Downloading the Scripts and Getting Ready.

At first,  we need to decide where we are going to place these files. It should the workspace where all three files should be present.

Create a Directory or Choose the existing directory and copy all the following files with their respective names.
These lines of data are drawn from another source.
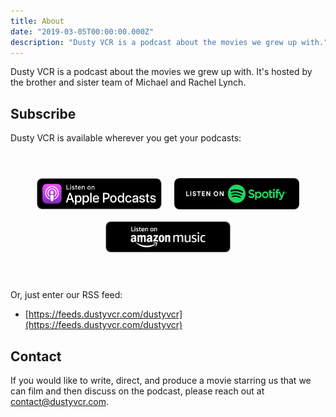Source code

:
 ```yaml
---
title: About
date: "2019-03-05T00:00:00.000Z"
description: "Dusty VCR is a podcast about the movies we grew up with."
---
```


Dusty VCR is a podcast about the movies we grew up with. It's hosted by the brother and sister team of Michael and Rachel Lynch.

## Subscribe

Dusty VCR is available wherever you get your podcasts:

<style>
.badges {
  display: flex;
  flex-direction: column;
  margin: 3rem 0;
}

@media screen and (min-width: 768px) {
  .badges {
    flex-direction: row;
  }
}

.badges p {
  text-align: center;
  margin: 0;
}

.badges img {
    width: 200px;
    margin: 0.5rem;
}

@media screen and (min-width: 768px) {
  .badges img {
    height: 50px;
  }
}
</style>

<div class="badges">

[![Listen on Apple Podcasts](apple-badge.svg)](https://itunes.apple.com/us/podcast/dusty-vcr/id1455432897)
[![Listen on Spotify](spotify-badge.svg)](https://open.spotify.com/show/6dLxmDZjUs0NEN1teb4SZs)
[![Listen on Amazon Music](amazon-badge.png)](https://music.amazon.com/podcasts/f795531d-fa4a-4397-a8a4-28cf435e17ac)

</div>

Or, just enter our RSS feed:

* [https://feeds.dustyvcr.com/dustyvcr](https://feeds.dustyvcr.com/dustyvcr)

## Contact

If you would like to write, direct, and produce a movie starring us that we can film and then discuss on the podcast, please reach out at [contact@dustyvcr.com](mailto:contact@dustyvcr.com).
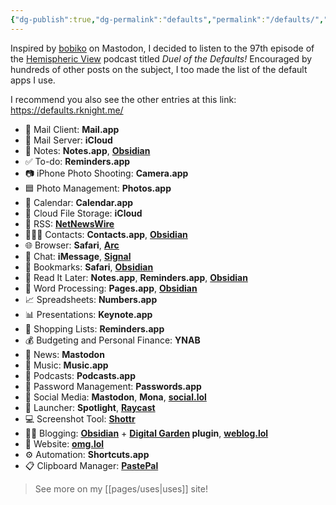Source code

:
 ```yaml
---
{"dg-publish":true,"dg-permalink":"defaults","permalink":"/defaults/","tags":["Apps"],"updated":"2024-03-09"}
---
```



Inspired by [bobiko](https://pol.social/@bobiko/111670113063973359) on Mastodon, I decided to listen to the 97th episode of the [Hemispheric View](https://defaults.rknight.me/) podcast titled *Duel of the Defaults!* Encouraged by hundreds of other posts on the subject, I too made the list of the default apps I use.

I recommend you also see the other entries at this link: https://defaults.rknight.me/

- 📨 Mail Client: **Mail.app**
- 📮 Mail Server: **iCloud**
- 📝 Notes: **Notes.app**, **[Obsidian](https://obsidian.md/)**
- ✅ To-do: **Reminders.app**
- 📷 iPhone Photo Shooting: **Camera.app**
- 🟦 Photo Management: **Photos.app**
- 📆 Calendar: **Calendar.app**
- 📁 Cloud File Storage: **iCloud**
- 📖 RSS: **[NetNewsWire](https://netnewswire.com/)**
- 🙎🏻‍♂️ Contacts: **Contacts.app**, **[Obsidian](https://obsidian.md/)**
- 🌐 Browser: **Safari**, **[Arc](https://arc.net/gift/f70fd7c0)**
- 💬 Chat: **iMessage**, **[Signal](https://www.signal.org/)**
- 🔖 Bookmarks: **Safari**, **[Obsidian](https://obsidian.md/)**
- 📑 Read It Later: **Notes.app**, **Reminders.app**, **[Obsidian](https://obsidian.md/)**
- 📜 Word Processing: **Pages.app**, **[Obsidian](https://obsidian.md/)**
- 📈 Spreadsheets: **Numbers.app**
- 📊 Presentations: **Keynote.app**
- 🛒 Shopping Lists: **Reminders.app**
- 💰 Budgeting and Personal Finance: **YNAB**
- 📰 News: **Mastodon**
- 🎵 Music: **Music.app**
- 🎤 Podcasts: **Podcasts.app**
- 🔐 Password Management: **Passwords.app**
- 🐘 Social Media: **Mastodon**, **Mona**, **[social.lol](https://home.omg.lol/referred-by/voitech)**
- 🚀 Launcher: **Spotlight**, **[Raycast](https://www.raycast.com/)**
- 💻 Screenshot Tool: **[Shottr](https://shottr.cc/)**
- ✍🏻 Blogging: **[Obsidian](https://obsidian.md/)** + **[Digital Garden](https://github.com/oleeskild/obsidian-digital-garden) plugin**, **[weblog.lol](https://home.omg.lol/referred-by/voitech)**
- 🔗 Website: **[omg.lol](https://home.omg.lol/referred-by/voitech)**
- ⚙️ Automation: **Shortcuts.app**
- 📋 Clipboard Manager: **[PastePal](https://indiegoodies.com/pastepal)**

> See more on my [[pages/uses\|uses]] site!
Ideally, all three files must be present in the same directory.

Names must not be changed as it has internal references in other scripts

 

The Input Properties file

Save the file in the name input.properties in the same directory where you are placing the other two files

The Script creates few temp files in the /tmp directory and you can control their names by modifying the output.file variables.

domain.name=TestDomain
admin.url=t3://mytestwls.com:7101
config.file=/home/oracle/script/adminConfig.secure
key.file=/home/oracle/script/adminKey.secure
output.file1=/tmp/applist
output.file2=/tmp/datasourcelist
output.file3=/tmp/Serverstats
emailID[email protected]
DOMAINDIR=/opt/app/domains/TestDomain

The Python WLST Script

Save the file in the name wls_monitor_stuck.py in the same directory where you are placing the other two files

def usage():
  print "Usage:"
  print "java weblogic.WLST /home/oracle/script/wls_monitor_stuck.py"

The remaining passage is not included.